Materials provided:
....................

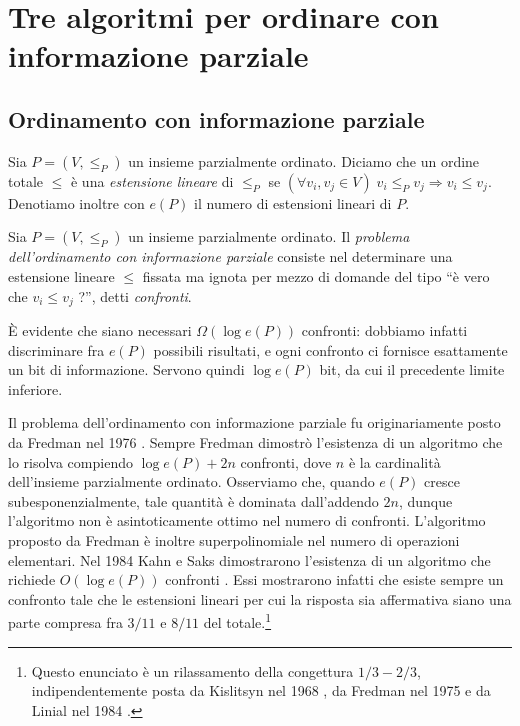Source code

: \chapter{Tre algoritmi per ordinare con informazione parziale}

\section{Ordinamento con informazione parziale} 
\begin{definition}
  Sia \(P=\left(V,\le_{P}\right)\) un insieme parzialmente ordinato. Diciamo 
  che un ordine totale \(\le\) è una \emph{estensione lineare} di \(\le_{P}\) 
  se \((\forall v_i, v_j\in V)\;v_i\le_{P} v_j\Rightarrow v_i\le v_j\). 
  Denotiamo inoltre con \(e(P)\) il numero di estensioni lineari di \(P\). 
\end{definition}
\begin{definition}
  Sia \(P=(V,\le_{P})\) un insieme parzialmente ordinato. Il \emph{problema 
  dell'ordinamento con informazione parziale} consiste nel determinare una 
  estensione lineare \(\le\) fissata ma ignota per mezzo di domande del tipo 
  ``è vero che \(v_i\le v_j\) ?'', detti \emph{confronti}. 
\end{definition}

È evidente che siano necessari \(\Omega(\log{e(P)})\) confronti: dobbiamo 
infatti discriminare fra \(e(P)\) possibili risultati, e ogni confronto ci 
fornisce esattamente un bit di informazione. Servono quindi \(\log{e(P)}\) 
bit, da cui il precedente limite inferiore.

Il problema dell'ordinamento con informazione parziale fu originariamente 
posto da Fredman nel 1976 \cite{Fredman1976}. Sempre Fredman dimostrò 
l'esistenza di un algoritmo che lo risolva compiendo \(\log{e(P)} + 2n\) 
confronti, dove \(n\) è la cardinalità dell'insieme parzialmente ordinato. 
Osserviamo che, quando \(e(P)\) cresce subesponenzialmente, tale quantità è 
dominata dall'addendo \(2n\), dunque l'algoritmo non è asintoticamente ottimo 
nel numero di confronti. L'algoritmo proposto da Fredman è inoltre 
superpolinomiale nel numero di operazioni elementari. Nel 1984 Kahn e Saks 
dimostrarono l'esistenza di un algoritmo che richiede \(O(\log{e(P)})\) 
confronti \cite{Kahn1984}. Essi mostrarono infatti che esiste sempre un 
confronto tale che le estensioni lineari per cui la risposta sia affermativa 
siano una parte compresa fra \(3/11\) e \(8/11\) del totale.\footnote{Questo 
enunciato è un rilassamento della congettura \(1/3-2/3\), indipendentemente 
posta da Kislitsyn nel 1968 \cite{Kislitsyn1968}, da Fredman nel 1975 e da 
Linial nel 1984 \cite{Linial1984}.}

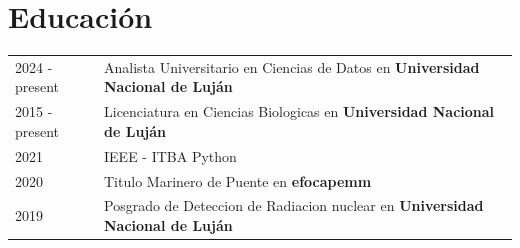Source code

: \documentclass[a4paper,12pt]{article}
\begin{document}
\section{Educación}
\begin{tabularx}{\linewidth}{@{}l X@{}}	
2024 - present & Analista Universitario en Ciencias de Datos en \textbf{Universidad Nacional de Luján}  \\
2015 - present & Licenciatura en Ciencias Biologicas en \textbf{Universidad Nacional de Luján} \\

2021 & IEEE - ITBA Python \\

2020 & Titulo Marinero de Puente en \textbf{efocapemm} \hfill \\

2019 & Posgrado de Deteccion de Radiacion nuclear en \textbf{Universidad Nacional de Luján} \\
\end{tabularx}



\end{document}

....................

Requirement: For this exercise, copy each line from the listing above that has the word "insieme".

Solution:
  Sia \(P=\left(V,\le_{P}\right)\) un insieme parzialmente ordinato. Diciamo 
  Sia \(P=(V,\le_{P})\) un insieme parzialmente ordinato. Il \emph{problema 
confronti, dove \(n\) è la cardinalità dell'insieme parzialmente ordinato. 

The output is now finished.